Problem description »
Find the word "Chinese" in the records below. List each line containing it.

START Records supplied

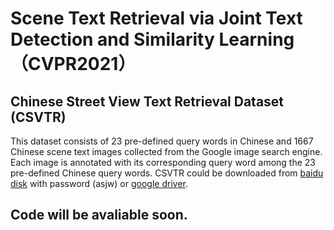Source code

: # Scene Text Retrieval via Joint Text Detection and Similarity Learning （CVPR2021）

## Chinese Street View Text Retrieval Dataset (CSVTR)

This dataset consists of 23 pre-defined query words in Chinese and 1667 Chinese scene text images collected from the Google image search engine. Each image is annotated with its corresponding query word among the 23 pre-defined Chinese query words. CSVTR could be downloaded from [baidu disk](https://pan.baidu.com/s/1CqKZ7zZL5U9uSsyBw0l3ag) with password (asjw) or [google driver](https://drive.google.com/file/d/1aC7_a3_2k7skeTT3EeM54UO76jpx9Pm4/view?usp=sharing).

## Code will be avaliable soon.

END Records supplied

Result of this task »
## Chinese Street View Text Retrieval Dataset (CSVTR)
This dataset consists of 23 pre-defined query words in Chinese and 1667 Chinese scene text images collected from the Google image search engine. Each image is annotated with its corresponding query word among the 23 pre-defined Chinese query words. CSVTR could be downloaded from [baidu disk](https://pan.baidu.com/s/1CqKZ7zZL5U9uSsyBw0l3ag) with password (asjw) or [google driver](https://drive.google.com/file/d/1aC7_a3_2k7skeTT3EeM54UO76jpx9Pm4/view?usp=sharing).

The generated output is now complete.